TASK »
Print back each record unchanged, without pictures.

RECORDS FOR THIS TASK »
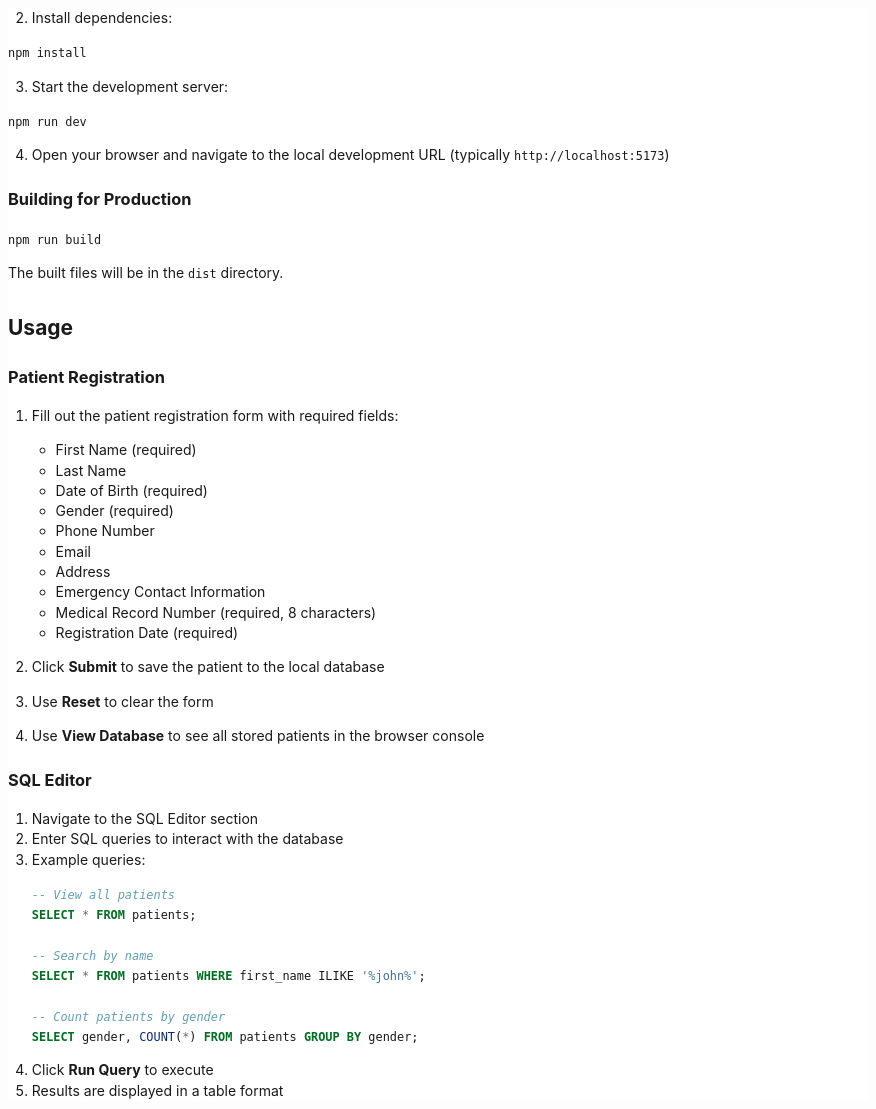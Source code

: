 2. Install dependencies:
```bash
npm install
```

3. Start the development server:
```bash
npm run dev
```

4. Open your browser and navigate to the local development URL (typically `http://localhost:5173`)

### Building for Production

```bash
npm run build
```

The built files will be in the `dist` directory.

## Usage

### Patient Registration

1. Fill out the patient registration form with required fields:
   - First Name (required)
   - Last Name
   - Date of Birth (required)
   - Gender (required)
   - Phone Number
   - Email
   - Address
   - Emergency Contact Information
   - Medical Record Number (required, 8 characters)
   - Registration Date (required)

2. Click **Submit** to save the patient to the local database
3. Use **Reset** to clear the form
4. Use **View Database** to see all stored patients in the browser console

### SQL Editor

1. Navigate to the SQL Editor section
2. Enter SQL queries to interact with the database
3. Example queries:
   ```sql
   -- View all patients
   SELECT * FROM patients;
   
   -- Search by name
   SELECT * FROM patients WHERE first_name ILIKE '%john%';
   
   -- Count patients by gender
   SELECT gender, COUNT(*) FROM patients GROUP BY gender;
   ```
4. Click **Run Query** to execute
5. Results are displayed in a table format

RESULT FOR THIS EXERCISE »
Source code

: 2. Install dependencies:
```bash
npm install
```

3. Start the development server:
```bash
npm run dev
```

4. Open your browser and navigate to the local development URL (typically `http://localhost:5173`)

### Building for Production

```bash
npm run build
```

The built files will be in the `dist` directory.

## Usage

### Patient Registration

1. Fill out the patient registration form with required fields:
   - First Name (required)
   - Last Name
   - Date of Birth (required)
   - Gender (required)
   - Phone Number
   - Email
   - Address
   - Emergency Contact Information
   - Medical Record Number (required, 8 characters)
   - Registration Date (required)

2. Click **Submit** to save the patient to the local database
3. Use **Reset** to clear the form
4. Use **View Database** to see all stored patients in the browser console

### SQL Editor

1. Navigate to the SQL Editor section
2. Enter SQL queries to interact with the database
3. Example queries:
   ```sql
   -- View all patients
   SELECT * FROM patients;
   
   -- Search by name
   SELECT * FROM patients WHERE first_name ILIKE '%john%';
   
   -- Count patients by gender
   SELECT gender, COUNT(*) FROM patients GROUP BY gender;
   ```
4. Click **Run Query** to execute
5. Results are displayed in a table format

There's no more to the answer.